There are numerous Dell machines that offer way beyond the performance of a Mac Mini and for less money; XPS 8700 is one that offers a quad core processor that is a whole generation faster than the Mini and with a significantly better graphics card for less than the cost of Mini.
Granted they are not as small as a Mac Mini but it's a desktop not a portable.
Again, argue that you prefer the Mac operating system or how it looks but trying to claim a Mac Mini offers better performance for the same money as a Dell is just wrong.
This was what drove me off the Mac platform, after a decade.

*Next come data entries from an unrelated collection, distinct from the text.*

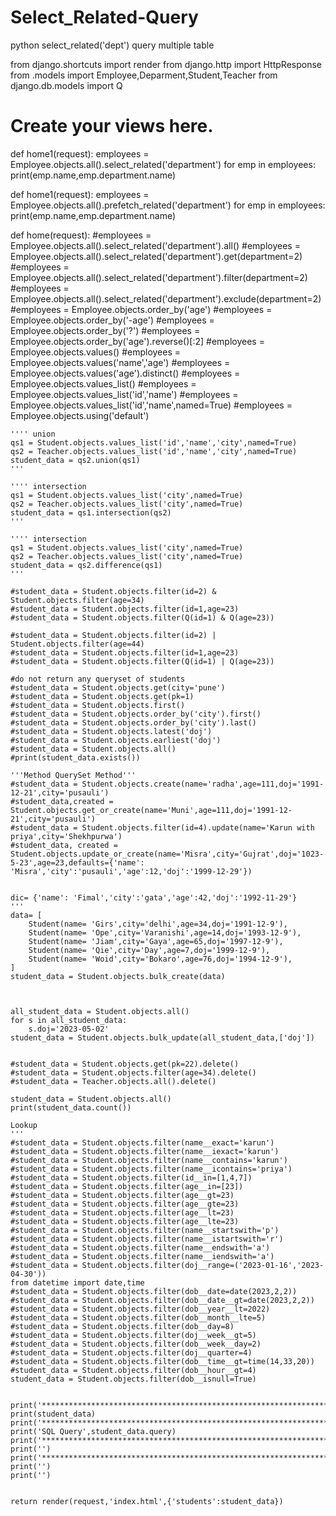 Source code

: # Select_Related-Query
python select_related('dept') query multiple table


from django.shortcuts import render
from django.http import HttpResponse
from .models import Employee,Deparment,Student,Teacher
from django.db.models import Q


# Create your views here.

def home1(request):
    employees = Employee.objects.all().select_related('department')
    for emp in employees:
        print(emp.name,emp.department.name)
        
def home1(request):
    employees = Employee.objects.all().prefetch_related('department')
    for emp in employees:
        print(emp.name,emp.department.name)
        
        
        
def home(request):
    #employees = Employee.objects.all().select_related('department').all()
    #employees = Employee.objects.all().select_related('department').get(department=2)
    #employees = Employee.objects.all().select_related('department').filter(department=2)
    #employees = Employee.objects.all().select_related('department').exclude(department=2)
    #employees = Employee.objects.order_by('age')
    #employees = Employee.objects.order_by('-age')
    #employees = Employee.objects.order_by('?')
    #employees = Employee.objects.order_by('age').reverse()[:2]
    #employees = Employee.objects.values()
    #employees = Employee.objects.values('name','age')
    #employees = Employee.objects.values('age').distinct()
    #employees = Employee.objects.values_list()
    #employees = Employee.objects.values_list('id','name')
    #employees = Employee.objects.values_list('id','name',named=True)
    #employees = Employee.objects.using('default')
   
    '''' union
    qs1 = Student.objects.values_list('id','name','city',named=True)
    qs2 = Teacher.objects.values_list('id','name','city',named=True)
    student_data = qs2.union(qs1)
    '''
    
    '''' intersection
    qs1 = Student.objects.values_list('city',named=True)
    qs2 = Teacher.objects.values_list('city',named=True)
    student_data = qs1.intersection(qs2)
    '''
    
    '''' intersection
    qs1 = Student.objects.values_list('city',named=True)
    qs2 = Teacher.objects.values_list('city',named=True)
    student_data = qs2.difference(qs1)
    '''
    
    #student_data = Student.objects.filter(id=2) & Student.objects.filter(age=34)
    #student_data = Student.objects.filter(id=1,age=23)
    #student_data = Student.objects.filter(Q(id=1) & Q(age=23))

    #student_data = Student.objects.filter(id=2) | Student.objects.filter(age=44)
    #student_data = Student.objects.filter(id=1,age=23)
    #student_data = Student.objects.filter(Q(id=1) | Q(age=23))
   
    #do not return any queryset of students
    #student_data = Student.objects.get(city='pune')
    #student_data = Student.objects.get(pk=1)
    #student_data = Student.objects.first()
    #student_data = Student.objects.order_by('city').first()    
    #student_data = Student.objects.order_by('city').last()    
    #student_data = Student.objects.latest('doj')  
    #student_data = Student.objects.earliest('doj')  
    #student_data = Student.objects.all()
    #print(student_data.exists())
    
    '''Method QuerySet Method'''
    #student_data = Student.objects.create(name='radha',age=111,doj='1991-12-21',city='pusauli')
    #student_data,created = Student.objects.get_or_create(name='Muni',age=111,doj='1991-12-21',city='pusauli')
    #student_data = Student.objects.filter(id=4).update(name='Karun with priya',city='Shekhpurwa')
    #student_data, created = Student.objects.update_or_create(name='Misra',city='Gujrat',doj='1023-5-23',age=23,defaults={'name': 'Misra','city':'pusauli','age':12,'doj':'1999-12-29'})

    
    dic= {'name': 'Fimal','city':'gata','age':42,'doj':'1992-11-29'}
    ''' 
    data= [
        Student(name= 'Girs',city='delhi',age=34,doj='1991-12-9'),
        Student(name= 'Ope',city='Varanishi',age=14,doj='1993-12-9'),
        Student(name= 'Jiam',city='Gaya',age=65,doj='1997-12-9'),
        Student(name= 'Qie',city='Day',age=7,doj='1999-12-9'),
        Student(name= 'Woid',city='Bokaro',age=76,doj='1994-12-9'),
    ]    
    student_data = Student.objects.bulk_create(data)
  
  
  
    all_student_data = Student.objects.all()
    for s in all_student_data:
        s.doj='2023-05-02'
    student_data = Student.objects.bulk_update(all_student_data,['doj'])    
   
    
    #student_data = Student.objects.get(pk=22).delete()
    #student_data = Student.objects.filter(age=34).delete()
    #student_data = Teacher.objects.all().delete()
    
    student_data = Student.objects.all()
    print(student_data.count())
    
    Lookup
    '''
    #student_data = Student.objects.filter(name__exact='karun')
    #student_data = Student.objects.filter(name__iexact='karun')
    #student_data = Student.objects.filter(name__contains='karun')
    #student_data = Student.objects.filter(name__icontains='priya')
    #student_data = Student.objects.filter(id__in=[1,4,7])
    #student_data = Student.objects.filter(age__in=[23])
    #student_data = Student.objects.filter(age__gt=23)
    #student_data = Student.objects.filter(age__gte=23)
    #student_data = Student.objects.filter(age__lt=23)
    #student_data = Student.objects.filter(age__lte=23)
    #student_data = Student.objects.filter(name__startswith='p')
    #student_data = Student.objects.filter(name__istartswith='r')
    #student_data = Student.objects.filter(name__endswith='a')
    #student_data = Student.objects.filter(name__iendswith='a')
    #student_data = Student.objects.filter(doj__range=('2023-01-16','2023-04-30'))
    from datetime import date,time 
    #student_data = Student.objects.filter(dob__date=date(2023,2,2))
    #student_data = Student.objects.filter(dob__date__gt=date(2023,2,2))
    #student_data = Student.objects.filter(dob__year__lt=2022)
    #student_data = Student.objects.filter(dob__month__lte=5)
    #student_data = Student.objects.filter(dob__day=8)
    #student_data = Student.objects.filter(doj__week__gt=5)
    #student_data = Student.objects.filter(dob__week__day=2)
    #student_data = Student.objects.filter(doj__quarter=4)
    #student_data = Student.objects.filter(dob__time__gt=time(14,33,20))
    #student_data = Student.objects.filter(dob__hour__gt=4)
    student_data = Student.objects.filter(dob__isnull=True)
   

    print('****************************************************************')
    print(student_data)
    print('****************************************************************')
    print('SQL Query',student_data.query)
    print('****************************************************************')
    print('')
    print('****************************************************************')
    print('')
    print('')
    
        
    return render(request,'index.html',{'students':student_data})
        


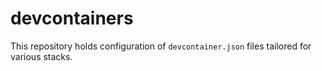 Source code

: # devcontainers

This repository holds configuration of `devcontainer.json` files tailored for various stacks.
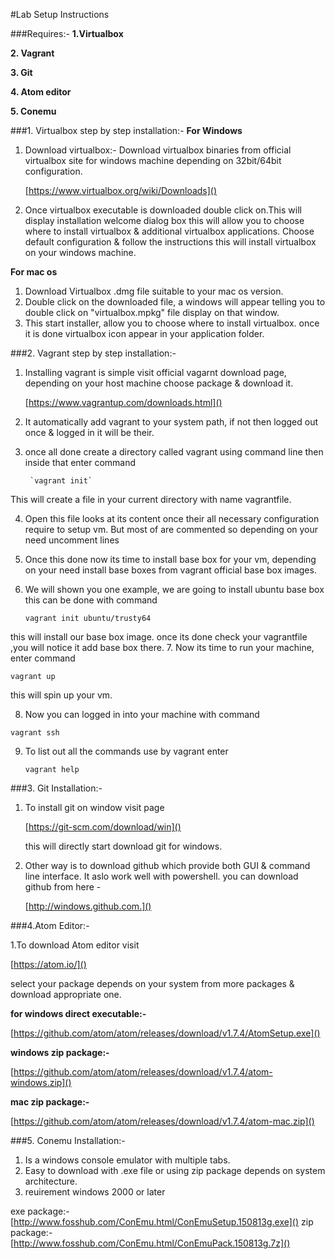 #Lab Setup Instructions

###Requires:-
**1.Virtualbox**

**2. Vagrant**

**3. Git**

**4. Atom editor**

**5. Conemu**

###1. Virtualbox step by step installation:-
**For Windows**

1. Download virtualbox:- Download virtualbox binaries from official virtualbox site for windows machine depending on 32bit/64bit configuration.

   [https://www.virtualbox.org/wiki/Downloads]()


2. Once virtualbox executable is downloaded double click on.This will display installation welcome dialog box this will allow you to choose where to install virtualbox & additional virtualbox applications.
Choose default configuration & follow the instructions this will install virtualbox on your windows machine.

**For mac os**

1. Download Virtualbox .dmg file suitable to your mac os version.
2. Double click on the downloaded file, a windows will appear telling you to double click on "virtualbox.mpkg" file display on that window.
3. This start installer, allow you to choose where to install virtualbox. once it is done virtualbox icon appear in your application folder.

###2. Vagrant step by step installation:-

1. Installing vagrant is simple visit official vagarnt download page, depending on your host machine choose package & download it.

    [https://www.vagrantup.com/downloads.html]()

2. It automatically add vagrant to your system path, if not then logged out once & logged in it will be their.
3. once all done create a directory called vagrant using command line then inside that enter command
		
		`vagrant init`
This will create a file in your current directory with name vagrantfile.

4. Open this file looks at its content once their all necessary configuration require to setup vm. But most of are commented so depending on your need uncomment lines
5. Once this done now its time to install base box for your vm, depending on your need install base boxes from vagrant official base box images.
6. We will shown you one example, we are going to install ubuntu base box this can be done with command
   
   `vagrant init ubuntu/trusty64`
   
  this will install our base box image. once its done     check your vagrantfile ,you will notice it add base box there.
7. Now its time to run your machine, enter command
  
   `vagrant up`
 
 this will spin up your vm.
 
8. Now you can logged in into your machine with command

  `vagrant ssh`
  
9. To list out all the commands use by vagrant enter 
   
   `vagrant help`
   
###3. Git Installation:-

1. To install git on window visit page

   [https://git-scm.com/download/win]()
   
   this will directly start download git for windows.
   
2. Other way is to download github which provide both GUI & command line interface. It aslo work well with powershell. you can download github from here -
  
   [http://windows.github.com.]() 
   
###4.Atom Editor:-

1.To download Atom editor visit 
  
  [https://atom.io/]()
  
  select your package depends on your system from more packages & download appropriate one.
  
  **for windows direct executable:-**
  
  [https://github.com/atom/atom/releases/download/v1.7.4/AtomSetup.exe]()
    
  **windows zip package:-**
    
   [https://github.com/atom/atom/releases/download/v1.7.4/atom-windows.zip]()
    
 **mac zip package:-**
 
   [https://github.com/atom/atom/releases/download/v1.7.4/atom-mac.zip]()
   
###5. Conemu Installation:-  

1. Is a windows console emulator with multiple tabs.
2. Easy to download with .exe file or using zip package depends on system architecture.
3. reuirement windows 2000 or later

  exe package:-
 [http://www.fosshub.com/ConEmu.html/ConEmuSetup.150813g.exe]()
 zip package:-
 [http://www.fosshub.com/ConEmu.html/ConEmuPack.150813g.7z]()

I like OS X, I really do, but the price/performance tradeoff is immense, and the residuals in Mac kit aren't what they were.
I had a choice: spend £2K+ getting an iMac with a meh processor and a meh graphics card (because the top-end options are very meh; the iMac is made of laptop components), or spend £800 at PC Specialist getting a box with room for more RAM, two graphics cards, and 7 internal drive bays. No, it doesn't look as nice and I had to buy a separate screen. But I can live with that.
I also found the two iMacs I had (a white one, and then an aluminium one) to be very unreliable. Both lost their GPUs to thermal failure, both had to have optical drives replaced. The Aluminium one also had its display replaced. AppleCare is an absolute
must on these, because unless you're an extremely competent and confident hardware tech, they are simply not user-serviceable. Also, a new display panel for a 27" iMac is £600. Oof.
Not to mention that all of these repairs required a trip to the nearest authorised Apple service centre, which in my case was Jennings (York/Scarborough, very professional, if you are in the NE and need a Mac, these chaps are first-rate). In my PC, I would simply get the part bought on overnight delivery and have it fitted within ten minutes of getting the parcel.
I would have liked a Mac in the old Mac Pro tower format, but without the ruinously expensive Xeon processors, which offer little benefit to desktop users.
OP: I echo the advice given here - base your choice of hardware platform on your software preference. If you like OS X, then buy a Mac, but if you're content with Windows, you will get more value for money with a PC, which will be uglier.